:: DIRECTIONS FOR THIS TASK ::
Return all of the data exactly as given.
SUPPLIED DATA below:
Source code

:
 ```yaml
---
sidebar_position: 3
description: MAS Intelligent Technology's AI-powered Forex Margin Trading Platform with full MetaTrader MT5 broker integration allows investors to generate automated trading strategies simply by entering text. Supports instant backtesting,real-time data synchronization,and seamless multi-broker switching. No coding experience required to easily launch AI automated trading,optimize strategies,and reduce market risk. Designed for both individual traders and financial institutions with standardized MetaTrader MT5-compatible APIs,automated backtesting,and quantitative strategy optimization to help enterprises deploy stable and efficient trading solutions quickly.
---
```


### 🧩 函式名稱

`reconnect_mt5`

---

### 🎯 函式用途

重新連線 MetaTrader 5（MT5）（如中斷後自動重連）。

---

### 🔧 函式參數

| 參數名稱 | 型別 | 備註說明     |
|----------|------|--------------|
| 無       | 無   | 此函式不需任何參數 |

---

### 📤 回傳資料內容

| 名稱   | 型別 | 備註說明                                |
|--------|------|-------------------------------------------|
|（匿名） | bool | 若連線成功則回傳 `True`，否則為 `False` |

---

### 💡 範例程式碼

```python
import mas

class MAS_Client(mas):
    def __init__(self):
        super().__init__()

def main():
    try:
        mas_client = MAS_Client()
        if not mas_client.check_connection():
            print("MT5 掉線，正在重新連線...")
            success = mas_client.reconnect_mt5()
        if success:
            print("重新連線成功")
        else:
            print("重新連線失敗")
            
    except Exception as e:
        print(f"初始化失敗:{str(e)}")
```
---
End of SUPPLIED DATA.
:: ANSWER SECTION ::
Source code

:
 ```yaml
---
sidebar_position: 3
description: MAS Intelligent Technology's AI-powered Forex Margin Trading Platform with full MetaTrader MT5 broker integration allows investors to generate automated trading strategies simply by entering text. Supports instant backtesting,real-time data synchronization,and seamless multi-broker switching. No coding experience required to easily launch AI automated trading,optimize strategies,and reduce market risk. Designed for both individual traders and financial institutions with standardized MetaTrader MT5-compatible APIs,automated backtesting,and quantitative strategy optimization to help enterprises deploy stable and efficient trading solutions quickly.
---
```


### 🧩 函式名稱

`reconnect_mt5`

---

### 🎯 函式用途

重新連線 MetaTrader 5（MT5）（如中斷後自動重連）。

---

### 🔧 函式參數

| 參數名稱 | 型別 | 備註說明     |
|----------|------|--------------|
| 無       | 無   | 此函式不需任何參數 |

---

### 📤 回傳資料內容

| 名稱   | 型別 | 備註說明                                |
|--------|------|-------------------------------------------|
|（匿名） | bool | 若連線成功則回傳 `True`，否則為 `False` |

---

### 💡 範例程式碼

```python
import mas

class MAS_Client(mas):
    def __init__(self):
        super().__init__()

def main():
    try:
        mas_client = MAS_Client()
        if not mas_client.check_connection():
            print("MT5 掉線，正在重新連線...")
            success = mas_client.reconnect_mt5()
        if success:
            print("重新連線成功")
        else:
            print("重新連線失敗")
            
    except Exception as e:
        print(f"初始化失敗:{str(e)}")
```
---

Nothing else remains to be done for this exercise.